ASSIGNMENT -
Determine how many lines in the material below contain the string "trên", then state only that count.

THE RECORDS -
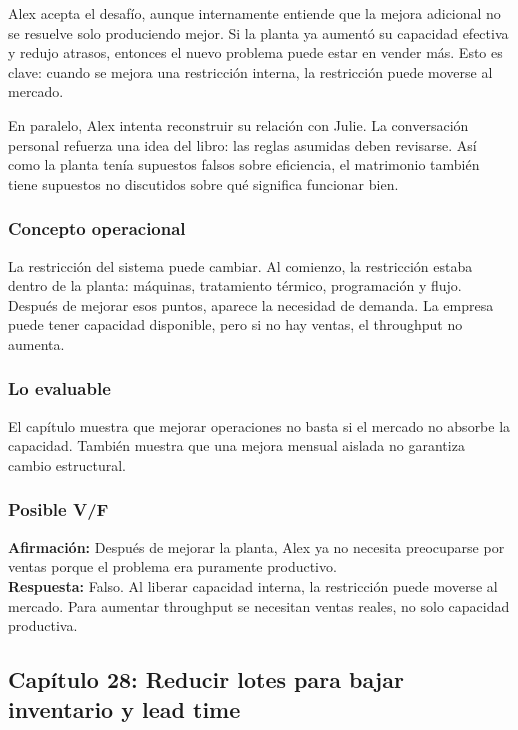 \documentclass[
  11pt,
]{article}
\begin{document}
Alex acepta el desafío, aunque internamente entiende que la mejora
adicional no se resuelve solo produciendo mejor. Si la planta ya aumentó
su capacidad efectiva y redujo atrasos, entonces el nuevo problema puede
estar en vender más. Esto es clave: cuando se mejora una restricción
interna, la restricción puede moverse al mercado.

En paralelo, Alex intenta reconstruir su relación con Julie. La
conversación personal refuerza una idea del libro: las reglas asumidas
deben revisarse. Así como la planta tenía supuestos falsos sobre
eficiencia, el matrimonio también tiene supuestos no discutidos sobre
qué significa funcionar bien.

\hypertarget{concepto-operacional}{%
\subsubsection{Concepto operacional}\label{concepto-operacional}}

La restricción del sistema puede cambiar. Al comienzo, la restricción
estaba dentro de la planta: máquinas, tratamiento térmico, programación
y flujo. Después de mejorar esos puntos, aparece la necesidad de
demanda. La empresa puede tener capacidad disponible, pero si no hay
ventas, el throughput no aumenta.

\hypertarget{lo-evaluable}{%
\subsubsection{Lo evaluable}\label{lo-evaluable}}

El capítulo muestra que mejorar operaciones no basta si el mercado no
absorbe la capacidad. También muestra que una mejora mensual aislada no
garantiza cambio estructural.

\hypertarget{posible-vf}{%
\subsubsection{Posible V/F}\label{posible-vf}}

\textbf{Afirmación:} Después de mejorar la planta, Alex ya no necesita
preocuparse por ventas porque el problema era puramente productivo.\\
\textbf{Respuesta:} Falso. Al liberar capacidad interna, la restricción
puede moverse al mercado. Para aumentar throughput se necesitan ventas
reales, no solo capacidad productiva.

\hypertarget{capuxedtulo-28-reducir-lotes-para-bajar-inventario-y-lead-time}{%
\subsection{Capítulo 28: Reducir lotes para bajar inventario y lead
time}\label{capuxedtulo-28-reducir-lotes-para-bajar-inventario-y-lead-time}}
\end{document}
--
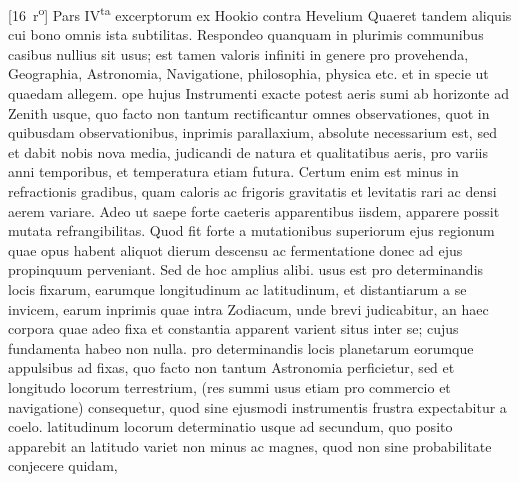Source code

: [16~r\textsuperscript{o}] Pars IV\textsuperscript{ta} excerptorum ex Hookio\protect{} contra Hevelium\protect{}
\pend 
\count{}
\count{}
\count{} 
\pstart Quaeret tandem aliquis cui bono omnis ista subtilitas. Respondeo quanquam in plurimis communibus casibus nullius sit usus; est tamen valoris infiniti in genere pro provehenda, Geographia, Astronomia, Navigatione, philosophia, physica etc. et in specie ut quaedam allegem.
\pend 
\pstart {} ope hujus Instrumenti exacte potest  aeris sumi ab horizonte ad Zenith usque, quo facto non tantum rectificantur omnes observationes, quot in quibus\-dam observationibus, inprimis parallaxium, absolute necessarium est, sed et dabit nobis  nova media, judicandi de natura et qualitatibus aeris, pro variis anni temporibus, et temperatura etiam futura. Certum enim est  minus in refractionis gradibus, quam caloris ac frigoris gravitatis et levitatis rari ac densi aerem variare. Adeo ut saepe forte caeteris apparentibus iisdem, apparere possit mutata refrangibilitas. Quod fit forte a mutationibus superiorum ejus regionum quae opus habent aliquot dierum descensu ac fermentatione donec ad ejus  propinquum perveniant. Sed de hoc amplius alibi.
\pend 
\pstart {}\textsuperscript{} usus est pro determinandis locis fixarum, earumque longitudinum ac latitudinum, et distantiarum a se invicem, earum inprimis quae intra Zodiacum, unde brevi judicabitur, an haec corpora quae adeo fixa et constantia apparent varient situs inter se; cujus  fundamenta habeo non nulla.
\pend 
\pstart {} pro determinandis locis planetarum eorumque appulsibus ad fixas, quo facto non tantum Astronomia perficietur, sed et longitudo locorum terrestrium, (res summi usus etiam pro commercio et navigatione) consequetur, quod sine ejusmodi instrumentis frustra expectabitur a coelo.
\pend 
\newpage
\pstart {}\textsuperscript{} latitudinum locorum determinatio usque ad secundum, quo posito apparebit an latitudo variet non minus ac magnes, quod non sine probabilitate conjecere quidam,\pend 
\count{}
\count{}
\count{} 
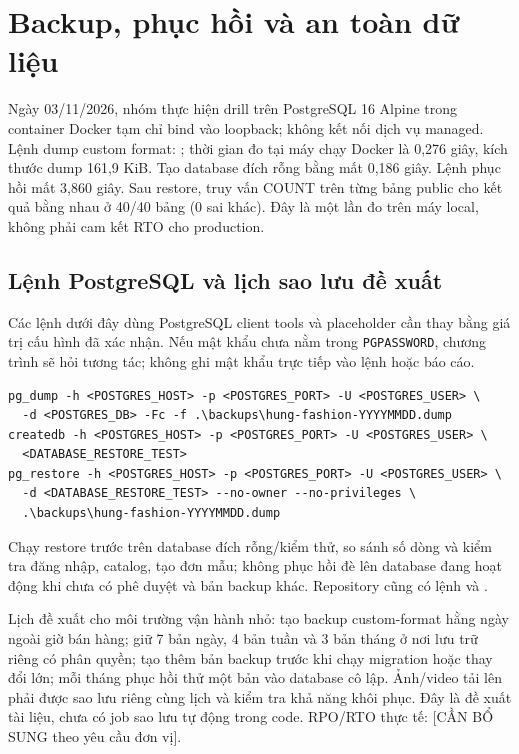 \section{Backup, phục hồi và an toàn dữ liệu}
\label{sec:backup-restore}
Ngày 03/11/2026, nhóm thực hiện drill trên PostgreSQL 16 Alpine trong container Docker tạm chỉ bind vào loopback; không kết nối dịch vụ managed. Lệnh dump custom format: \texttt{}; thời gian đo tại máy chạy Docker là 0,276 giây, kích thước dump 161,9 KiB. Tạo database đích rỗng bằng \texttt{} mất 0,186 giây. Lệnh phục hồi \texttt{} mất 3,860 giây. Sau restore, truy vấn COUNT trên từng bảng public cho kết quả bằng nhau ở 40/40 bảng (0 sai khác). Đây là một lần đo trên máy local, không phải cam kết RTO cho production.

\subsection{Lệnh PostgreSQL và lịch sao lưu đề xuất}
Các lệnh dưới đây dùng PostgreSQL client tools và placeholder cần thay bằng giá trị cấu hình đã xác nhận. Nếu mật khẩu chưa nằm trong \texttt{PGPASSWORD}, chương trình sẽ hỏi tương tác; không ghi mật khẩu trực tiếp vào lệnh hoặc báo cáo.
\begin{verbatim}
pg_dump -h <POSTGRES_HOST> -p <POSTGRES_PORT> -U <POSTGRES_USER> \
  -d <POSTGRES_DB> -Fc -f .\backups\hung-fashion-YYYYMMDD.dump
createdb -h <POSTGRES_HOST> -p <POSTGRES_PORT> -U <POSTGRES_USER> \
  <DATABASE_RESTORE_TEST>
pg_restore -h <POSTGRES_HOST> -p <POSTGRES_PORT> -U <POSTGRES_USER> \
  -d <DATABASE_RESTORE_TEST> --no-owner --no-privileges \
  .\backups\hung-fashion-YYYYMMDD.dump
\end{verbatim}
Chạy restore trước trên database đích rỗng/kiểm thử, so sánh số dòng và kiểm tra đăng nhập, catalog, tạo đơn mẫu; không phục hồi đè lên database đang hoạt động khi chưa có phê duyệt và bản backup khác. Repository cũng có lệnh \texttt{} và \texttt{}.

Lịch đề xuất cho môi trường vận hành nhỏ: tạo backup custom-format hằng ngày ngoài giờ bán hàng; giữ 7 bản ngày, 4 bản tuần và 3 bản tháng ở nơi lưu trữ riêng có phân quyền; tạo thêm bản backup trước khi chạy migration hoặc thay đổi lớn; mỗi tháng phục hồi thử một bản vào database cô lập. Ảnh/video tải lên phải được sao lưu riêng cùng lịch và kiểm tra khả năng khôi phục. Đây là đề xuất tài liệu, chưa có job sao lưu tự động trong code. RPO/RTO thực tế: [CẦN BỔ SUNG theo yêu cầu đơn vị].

SOLUTION FOR THIS TASK -
2